You may know that I'm not really a fan of model locos so having a few cylinder castings for them I decided the best thing to do was to chop them up :mischief:

The round but was cleaned up to form the main cylinder

Then a 2mm diameter grooving tool was used to add some shape to the outside

Followed by a form tool and a little file work to produce the decorative beads.

Finally a flat was machined to give a mating surface for the port block to be silver soldered to, the ends were left round as they project slightly beyond the port block.

The other piece of bronze cut off from the cylinder casting was cleaned up into a rectangular shape and a M6 hole tapped for the pivot rod.

Two recesses were cut in the ends to take the bits that were left round on the cylinder part

While the boring head was in the mill the two sides of the block were given their concave shape.

Lastly the M6 hole was used to hold the work to round the top and bottom to 30mm radius.

[JasonBModerator @jasonb]

The two parts of the cylinder were then silver soldered together

After half an hour in the pickle steam passages were drilled down vertically from each end and a "D" shaped recess milled so that the steam/air could get to the end of the bore once the cylinder covers were in place.

Two holes were then drilled into the port face to link up with the ones from the ends of the cylinder.

The cylnder covers were quite straight forward turnings from cast iron bar, here the spigot on the bottom one has been recessed to clear the nut retaining the piston onto it's rod.

And this shows the typical long neck on the other cover that guides the piston rod being threaded M10 x 1 for a gland nut.

The piston, rod and big end were all simple parts like I have shown before so no pics this time.

A piece of Yew was cut from a trunk I planked a few years ago and have had seasoning that came from a friend of my fathers was mounted onto a screw chuck held in the lathe chuck and roughed out with a CCGT insert.

Then shaped with traditional wood turning tools and then given a couple of coats of Melamine lacquer.

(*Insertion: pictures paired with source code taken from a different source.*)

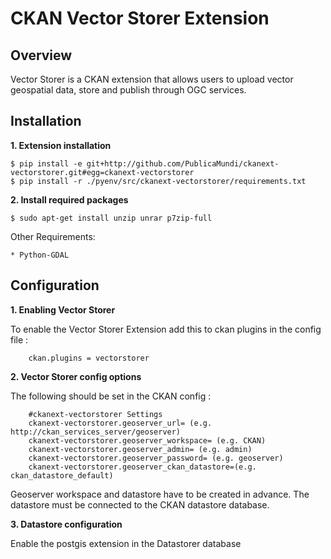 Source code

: CKAN Vector Storer Extension
=======================


Overview
--------
Vector Storer is a CKAN extension that allows users to upload vector geospatial data, store and publish through OGC services.



Installation
------------
**1.  Extension installation**

    $ pip install -e git+http://github.com/PublicaMundi/ckanext-vectorstorer.git#egg=ckanext-vectorstorer
    $ pip install -r ./pyenv/src/ckanext-vectorstorer/requirements.txt

**2.  Install required packages**

    $ sudo apt-get install unzip unrar p7zip-full

Other Requirements:

    * Python-GDAL


Configuration
-------------

**1.  Enabling Vector Storer**

  To enable the Vector Storer Extension add this to ckan plugins in the config file :
 
        ckan.plugins = vectorstorer

    
**2.  Vector Storer config options**

  The following should be set in the CKAN config :

        #ckanext-vectorstorer Settings
        ckanext-vectorstorer.geoserver_url= (e.g. http://ckan_services_server/geoserver)
        ckanext-vectorstorer.geoserver_workspace= (e.g. CKAN)
        ckanext-vectorstorer.geoserver_admin= (e.g. admin)
        ckanext-vectorstorer.geoserver_password= (e.g. geoserver)
        ckanext-vectorstorer.geoserver_ckan_datastore=(e.g. ckan_datastore_default)

  Geoserver workspace and datastore have to be created in advance. The datastore must be connected to the CKAN datastore database.

**3.  Datastore configuration**

  Enable the postgis extension in the Datastorer database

[Ron LadenParticipant @ronladen17547]

Nice work Jason as usual, I noted that the bottom cylinder cover has a recessed spigot to allow for the piston retaining nut. I wondered is the piston threaded and then the nut acting as a lock nut or is the piston rod plain but with a shoulder and the nut pulling the piston onto a shoulder.

[JasonBModerator @jasonb]

Ron, I usuallt reduce the piston end of the rod and thread for about 2/3rds the length of the spigot. I this case the end of the 5mm dia rod was reduced to 4mm for a length of 11mm and 7mm of that threaded M4. The piston is drille dpart way 4mm and the remainder threaded M4. I usually also counterbore the piston to take part of the nut

When put together the rod is screwed into the piston and the unthreded length helps keep things concentric, the nut locks the two together.

[Ron LadenParticipant @ronladen17547]

That's neat Jason I can see how it keeps the piston/rod true, if threaded only and fitted dry do the pistons tend to unscrew in running.

[JasonBModerator @jasonb]

I suppose there is a chance of them coming off in that case.

EDIT Just realised I had not put up the photos of the completed engine

Edited By JasonB on 07/06/2020 10:19:49

[PatJParticipant @patj87806]

Great work.

It looks fantastic, as do all your engines.

I have admired that engine for a long time.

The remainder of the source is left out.